DX Unified Infrastructure Management

 View Only
  • 1.  Difference between cdm and vmware to have cpu, mem and disk metrics

    Posted Feb 25, 2021 08:14 PM
    Hi everyone.

    What is the difference between cdm and vmware to have cpu, mem and disk metrics? I see for example that the value of cdm (qos_cpu _usage) metric is not the same as (qos_vmware_cpu_usage).
    What is the perspective of each one. Shouldn't I think I'm going to change cdm monitoring to vmware or can complement one with the other?

    What do you think ?


  • 2.  RE: Difference between cdm and vmware to have cpu, mem and disk metrics

    Posted Feb 25, 2021 08:26 PM
    CDM is a probe that use internal queries from agent to obtain the values and after send to hub, this queries use the native tools of operating system otherwise the VMWARE probe connect to vSphere or vCenter and via API VMWARE obtain the values of cpu, memory, data store, vmware tools, power status, etc...

    About the name of QOS_ depend of probe for example CPU_USAGE share the QOS between CDM and VMWARE, but other QOS maybe not. You can consult the name of QOS via SQL with the simple query: select * from s_qos_data;

    Regards.

    ------------------------------
    Jesús Glc
    KIO Networks
    #KIONetworks is powerfull
    ------------------------------



  • 3.  RE: Difference between cdm and vmware to have cpu, mem and disk metrics

    Broadcom Employee
    Posted Feb 26, 2021 07:11 AM
    Hi Miller,

    There is a big difference in VMware vs cdm.  

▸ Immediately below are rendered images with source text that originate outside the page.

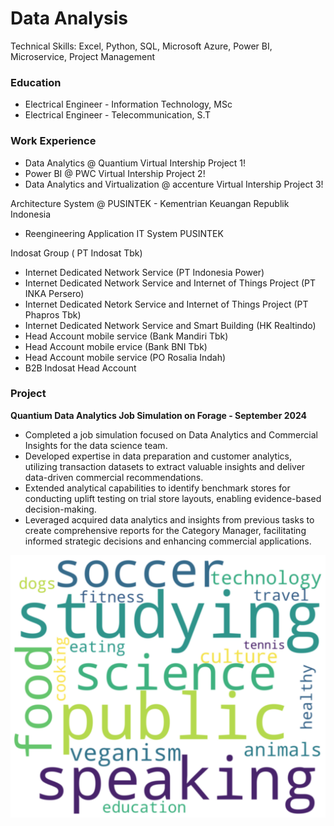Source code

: 

# Data Analysis
Technical Skills: Excel, Python, SQL, Microsoft Azure, Power BI, Microservice, Project Management

### Education
- Electrical Engineer - Information Technology, MSc
- Electrical Engineer - Telecommunication, S.T

### Work Experience
- Data Analytics @ Quantium Virtual Intership Project 1!
- Power BI @ PWC Virtual Intership Project 2!
- Data Analytics and Virtualization @ accenture Virtual Intership Project 3!

Architecture System @ PUSINTEK - Kementrian Keuangan Republik Indonesia
- Reengineering Application IT System PUSINTEK

Indosat Group ( PT Indosat Tbk)
- Internet Dedicated Network Service (PT Indonesia Power)
- Internet Dedicated Network Service and Internet of Things Project (PT INKA Persero)
- Internet Dedicated Netork Service and Internet of Things Project (PT Phapros Tbk)
- Internet Dedicated Network Service and Smart Building (HK Realtindo)
- Head Account mobile service (Bank Mandiri Tbk)
- Head Account mobile ervice (Bank BNI Tbk)
- Head Account mobile service (PO Rosalia Indah)
- B2B Indosat Head Account

### Project

**Quantium Data Analytics Job Simulation on Forage - September 2024**
 * Completed a job simulation focused on Data Analytics and Commercial Insights
   for the data science team.
 * Developed expertise in data preparation and customer analytics, utilizing
   transaction datasets to extract valuable insights and deliver data-driven
   commercial recommendations.
 * Extended analytical capabilities to identify benchmark stores for conducting
   uplift testing on trial store layouts, enabling evidence-based
   decision-making.
 * Leveraged acquired data analytics and insights from previous tasks to create
   comprehensive reports for the Category Manager, facilitating informed
   strategic decisions and enhancing commercial applications.

![WordCount](/assets/img/WordCount.png)


   
   
    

    VMware prove provides simple metrics like CPU Total, Memory Usage etc.

    The cdm probe gets Per CPU and Total along with Proc Queue Length/1,5, and 15 min Load Avg.  On the Memory side we break down Swap vs Physical and Total Memory.  For the Disk you have a few different options how to alarm and gather the data on it, % vs MB.  Plus you can gather the partition size.  You can also hide unwanted partitions also.

    The best practice is to monitor inside out and outside in.  Meaning an OS is an OS regardless where it is installed, VMware, Azure, AWS, Nutanix etc.  There is a ton of rich data on the OS to help with MTTR.  So monitoring with probes is essential for mature OS monitoring.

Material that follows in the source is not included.